The Defense Security Cooperation Agency has sent eight Foreign Materials Sales Notices to Congress on Dec. 9 of potential arms sales to Iraq. The purchases were apparently funded by the Iraqi Supplemental Budget allocation passed this summer. The Iraqi Security Forces apparently chose to accelerate their equipment purchases with the surplus funds.

The Iraqi Navy’s portion of these purchases doubles the number of patrol boats existing (5) or pending delivery (15) by adding 20 more. With the additional purchase of three support vessels, the Support Squadron grows to five vessels. While not adding a missile capability, this does double the gunboat component patrolling Iraq’s coastline.

• 20x 30-35meter Coastal Patrol Boats.

• 3x 55-60 meter Offshore Support Vessels.

The Iraqi Air Force’s portion of these purchases adds a training squadron and an additional armed reconnaissance helicopter squadron. It also adds two light attack squadrons or the attack component of four composite armed reconnaissance squadrons. This doubles the fixed wing training elements and almost doubles the previously reported light attack and armed reconnaissance helicopter components.

• 20 T-6A Texan trainer aircraft.

• 36 AT-6B Texan II Light Attack Aircraft.

• 26 Bell 407 Armed Helicopters, each equipped with a M280 2.75-inch Launcher, a XM296 .50 Cal. Machine Gun, and a M299 Hellfire Guided Missile Launcher.

The Iraqi Army’s share of this budget was for personal arms and more M1 tanks. In addition to purchasing additional M16 rifles, M4 carbines, and grenade launchers to continue re-equipping the Iraqi Army with US-made personal weapons, the Iraqi Army is getting four more battalions worth of M1A1M Abrams Tanks for a total of eight tank battalions with support elements. This doubles the number of M1 tanks on order.

• 80,000 M16A4 Rifles

• 25,000 M4 Carbines

• 2,550 M203 40mm Grenade Launchers

• 140 M1A1 Abrams tanks modified and upgraded to the M1A1M Abrams configuration

• 8 M88A2 Tank Recovery Vehicles

• 64 M1151A1B1 Armored High Mobility Multi-Purpose Wheeled Vehicles (HMMWV)

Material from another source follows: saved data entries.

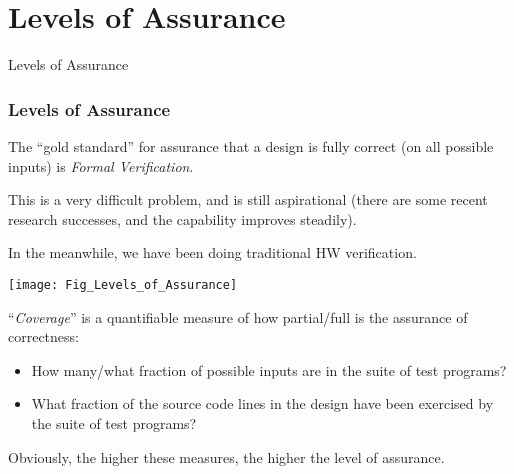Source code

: 
\section{Levels of Assurance}

\begin{frame}

\begin{center}
  {\LARGE Levels of Assurance}
\end{center}

\end{frame}


\begin{frame}
\frametitle{Levels of Assurance}

\footnotesize

\begin{minipage}{0.28\textwidth}

  The ``gold standard'' for assurance that a design is fully correct
  (on all possible inputs) is \emph{Formal Verification}.

  \vx

  This is a very difficult problem, and is still aspirational (there
  are some recent research successes, and the capability improves
  steadily).

  \vxx

  In the meanwhile, we have been doing traditional HW verification.  

\end{minipage}
\hfill
\begin{minipage}{0.7\textwidth}
  \texttt{[image: Fig\_Levels\_of\_Assurance]}
\end{minipage}

\vxxxx

``\emph{Coverage}'' is a quantifiable measure of how partial/full is
the assurance of correctness:

\begin{itemize}\scriptsize
  \item How many/what fraction of possible inputs are in the suite of test programs?

  \item What fraction of the source code lines in the design have been
        exercised by the suite of test programs?
\end{itemize}
Obviously, the higher these measures, the higher the level of assurance.

\end{frame}

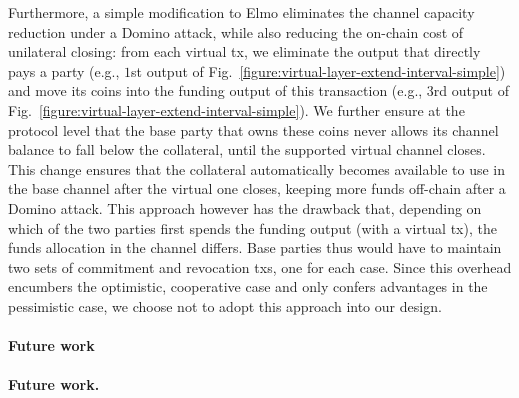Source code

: Furthermore, a simple modification to Elmo eliminates the channel capacity
reduction under a Domino attack, while also reducing the on-chain
cost of unilateral closing: from each virtual tx, we
eliminate the output that directly
pays a party (e.g., $1$st output of
Fig.~\ref{figure:virtual-layer-extend-interval-simple}) and move its coins into
the funding output of this transaction (e.g., $3$rd
output of Fig.~\ref{figure:virtual-layer-extend-interval-simple}). We further
ensure at the protocol level that the base party that owns these coins never
allows its channel balance to fall below the collateral, until the supported
virtual channel closes. This change ensures that the collateral
automatically becomes available to use in the base channel after the virtual one
closes, keeping more funds off-chain after a Domino attack. This approach
however has the drawback that, depending on which of the two parties first
spends the funding output (with a virtual tx), the funds allocation in the
channel differs. Base parties thus would have to maintain two sets of commitment
and revocation txs, one for each case. Since this overhead encumbers the
optimistic, cooperative case and only confers advantages in the pessimistic
case, we choose not to adopt this approach into our design.

\makeatletter%
%
  {\paragraph{Future work}}%
  {\paragraph{Future work.}}%
\makeatother%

• 92 M1152 Shelter Carriers

• 12 M577A2 Command Post Carriers

• 16 M548A1 Tracked Logistics Vehicles

• 8 M113A2 Armored Ambulances

• 35 M1070 Heavy Equipment Transporter (HET) Truck Tractors

• 40 M978A2 Heavy Expanded Mobility Tactical Truck (HEMTT) Tankers

• 36 M985A2 HEMTT Cargo Trucks

• 4 M984A2 HEMTT Wrecker Trucks

• 140 M1085A1 5-ton Cargo Trucks

• 8 HMMWV Ambulances w/ Shelter

• 8 Contact Maintenance Trucks

• 16 2500 gal Water Tank Trucks

• 16 Motorcycles

• 16 Sedans

• 4 5,500-lb Rough Terrain Forklifts

The Iraqi National Police are getting M1126 Stryker Armored Personnel Carriers and M1117 Armored Security Vehicles. The M1117s are used exclusively by the Iraqi National Police component of the Iraqi Security Forces. The notice also specifies that the Strykers are for the Iraqi Police forces. The INP 1st Mechanized Brigade has a battalion of BTR-94s and three battalions of mixed M1117s and Reva Armored Personnel Carriers. The Iraqi National Police has reported plans to form a light mechanized division next year. This purchase combined with existing armor indicate the accelerated formation of two National Police (Stryker) light Mechanized Divisions.

• 400 M1117 Armored Security Vehicles

• 400 M1126 STRYKER Infantry Carrier Vehicles (ICVs)

• 8 Heavy Duty Recovery Trucks

The eighth notice to Congress included $485 million worth of radios and included 64 Deployable Rapid Assembly Shelters. The types of radios indicate that this is a joint service purchase as some of the radios are maritime, some are aviation, and others are ground. The inclusion of the shelters indicate that part of this order is for the communications element of the four mobile corps being formed in the Iraqi Army. Some of the remainder are probably for the additional air bases being established. The air-to-ground radios are probably for the 50 EC-635 Attack Helicopters being purchased from France.

This series of purchases accelerates the expansion of the Iraqi Army and National Police’s mechanized forces. It provides the Iraqi Air Force with its first real ground attack force and an additional training squadron, while doubling the size of the Iraqi Navy. However, this is only the beginning of the upgrades needed to the Iraqi Security Forces before they can be independent. To date, there are no reported orders of howitzers, multiple rocket launchers, surface-air missiles, and naval missiles. Those are just a sampling of components still missing from the Iraqi Security Forces.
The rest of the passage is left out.